**Dataset entries:**
= = =
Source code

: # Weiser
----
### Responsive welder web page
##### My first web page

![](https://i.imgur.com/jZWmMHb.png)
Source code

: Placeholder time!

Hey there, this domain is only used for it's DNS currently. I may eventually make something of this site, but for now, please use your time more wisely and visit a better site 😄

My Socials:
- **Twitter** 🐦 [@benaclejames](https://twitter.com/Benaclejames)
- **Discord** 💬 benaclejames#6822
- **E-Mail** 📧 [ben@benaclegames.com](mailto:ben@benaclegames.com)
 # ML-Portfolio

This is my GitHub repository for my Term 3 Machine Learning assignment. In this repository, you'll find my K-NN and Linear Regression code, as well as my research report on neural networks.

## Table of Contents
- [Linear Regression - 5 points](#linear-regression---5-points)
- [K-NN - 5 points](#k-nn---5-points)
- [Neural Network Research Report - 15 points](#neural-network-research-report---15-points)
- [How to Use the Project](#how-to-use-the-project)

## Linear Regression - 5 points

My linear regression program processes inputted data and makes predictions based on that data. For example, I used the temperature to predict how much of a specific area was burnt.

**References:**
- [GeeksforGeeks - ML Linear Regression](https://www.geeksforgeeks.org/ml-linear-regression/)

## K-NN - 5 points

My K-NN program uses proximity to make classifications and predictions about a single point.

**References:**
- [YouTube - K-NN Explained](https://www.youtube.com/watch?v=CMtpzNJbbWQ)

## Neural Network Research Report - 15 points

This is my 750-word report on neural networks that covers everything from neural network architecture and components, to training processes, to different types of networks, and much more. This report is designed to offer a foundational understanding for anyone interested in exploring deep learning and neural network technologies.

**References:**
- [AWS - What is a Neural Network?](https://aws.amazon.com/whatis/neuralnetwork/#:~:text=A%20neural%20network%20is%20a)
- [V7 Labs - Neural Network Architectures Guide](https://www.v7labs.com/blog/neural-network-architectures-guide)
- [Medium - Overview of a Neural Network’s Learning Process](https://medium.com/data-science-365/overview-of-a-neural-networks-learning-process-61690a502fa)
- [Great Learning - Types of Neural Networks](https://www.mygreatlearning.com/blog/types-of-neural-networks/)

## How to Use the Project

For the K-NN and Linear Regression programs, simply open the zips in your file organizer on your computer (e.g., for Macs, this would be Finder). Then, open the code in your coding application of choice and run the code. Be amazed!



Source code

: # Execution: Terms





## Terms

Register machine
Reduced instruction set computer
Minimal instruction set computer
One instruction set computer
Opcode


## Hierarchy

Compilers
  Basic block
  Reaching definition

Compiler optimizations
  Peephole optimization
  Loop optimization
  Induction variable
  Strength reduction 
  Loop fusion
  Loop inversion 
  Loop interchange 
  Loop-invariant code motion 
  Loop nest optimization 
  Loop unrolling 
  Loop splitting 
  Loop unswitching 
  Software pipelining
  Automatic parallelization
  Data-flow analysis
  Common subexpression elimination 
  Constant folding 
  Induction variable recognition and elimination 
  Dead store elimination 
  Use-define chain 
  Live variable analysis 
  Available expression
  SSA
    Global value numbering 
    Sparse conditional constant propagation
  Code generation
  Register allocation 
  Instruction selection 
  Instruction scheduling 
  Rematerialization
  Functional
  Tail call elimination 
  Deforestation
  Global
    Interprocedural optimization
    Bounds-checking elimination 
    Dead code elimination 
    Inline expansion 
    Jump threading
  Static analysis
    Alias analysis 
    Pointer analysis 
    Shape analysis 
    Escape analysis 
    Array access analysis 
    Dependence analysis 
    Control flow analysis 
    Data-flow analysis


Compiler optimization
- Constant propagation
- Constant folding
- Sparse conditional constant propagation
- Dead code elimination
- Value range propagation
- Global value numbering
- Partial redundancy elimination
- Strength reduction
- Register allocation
= = =
**Task item:** Reproduce all records exactly, without omissions.

**The answer:**
Source code

: # Weiser
----
### Responsive welder web page
##### My first web page

![](https://i.imgur.com/jZWmMHb.png)
Source code

: Placeholder time!

Hey there, this domain is only used for it's DNS currently. I may eventually make something of this site, but for now, please use your time more wisely and visit a better site 😄

My Socials:
- **Twitter** 🐦 [@benaclejames](https://twitter.com/Benaclejames)
- **Discord** 💬 benaclejames#6822
- **E-Mail** 📧 [ben@benaclegames.com](mailto:ben@benaclegames.com)
 # ML-Portfolio

This is my GitHub repository for my Term 3 Machine Learning assignment. In this repository, you'll find my K-NN and Linear Regression code, as well as my research report on neural networks.

## Table of Contents
- [Linear Regression - 5 points](#linear-regression---5-points)
- [K-NN - 5 points](#k-nn---5-points)
- [Neural Network Research Report - 15 points](#neural-network-research-report---15-points)
- [How to Use the Project](#how-to-use-the-project)

## Linear Regression - 5 points

My linear regression program processes inputted data and makes predictions based on that data. For example, I used the temperature to predict how much of a specific area was burnt.

**References:**
- [GeeksforGeeks - ML Linear Regression](https://www.geeksforgeeks.org/ml-linear-regression/)

## K-NN - 5 points

My K-NN program uses proximity to make classifications and predictions about a single point.

**References:**
- [YouTube - K-NN Explained](https://www.youtube.com/watch?v=CMtpzNJbbWQ)

## Neural Network Research Report - 15 points

This is my 750-word report on neural networks that covers everything from neural network architecture and components, to training processes, to different types of networks, and much more. This report is designed to offer a foundational understanding for anyone interested in exploring deep learning and neural network technologies.

**References:**
- [AWS - What is a Neural Network?](https://aws.amazon.com/whatis/neuralnetwork/#:~:text=A%20neural%20network%20is%20a)
- [V7 Labs - Neural Network Architectures Guide](https://www.v7labs.com/blog/neural-network-architectures-guide)
- [Medium - Overview of a Neural Network’s Learning Process](https://medium.com/data-science-365/overview-of-a-neural-networks-learning-process-61690a502fa)
- [Great Learning - Types of Neural Networks](https://www.mygreatlearning.com/blog/types-of-neural-networks/)

## How to Use the Project

For the K-NN and Linear Regression programs, simply open the zips in your file organizer on your computer (e.g., for Macs, this would be Finder). Then, open the code in your coding application of choice and run the code. Be amazed!



Source code

: # Execution: Terms





## Terms

Register machine
Reduced instruction set computer
Minimal instruction set computer
One instruction set computer
Opcode


## Hierarchy

Compilers
  Basic block
  Reaching definition

Compiler optimizations
  Peephole optimization
  Loop optimization
  Induction variable
  Strength reduction 
  Loop fusion
  Loop inversion 
  Loop interchange 
  Loop-invariant code motion 
  Loop nest optimization 
  Loop unrolling 
  Loop splitting 
  Loop unswitching 
  Software pipelining
  Automatic parallelization
  Data-flow analysis
  Common subexpression elimination 
  Constant folding 
  Induction variable recognition and elimination 
  Dead store elimination 
  Use-define chain 
  Live variable analysis 
  Available expression
  SSA
    Global value numbering 
    Sparse conditional constant propagation
  Code generation
  Register allocation 
  Instruction selection 
  Instruction scheduling 
  Rematerialization
  Functional
  Tail call elimination 
  Deforestation
  Global
    Interprocedural optimization
    Bounds-checking elimination 
    Dead code elimination 
    Inline expansion 
    Jump threading
  Static analysis
    Alias analysis 
    Pointer analysis 
    Shape analysis 
    Escape analysis 
    Array access analysis 
    Dependence analysis 
    Control flow analysis 
    Data-flow analysis


Compiler optimization
- Constant propagation
- Constant folding
- Sparse conditional constant propagation
- Dead code elimination
- Value range propagation
- Global value numbering
- Partial redundancy elimination
- Strength reduction
- Register allocation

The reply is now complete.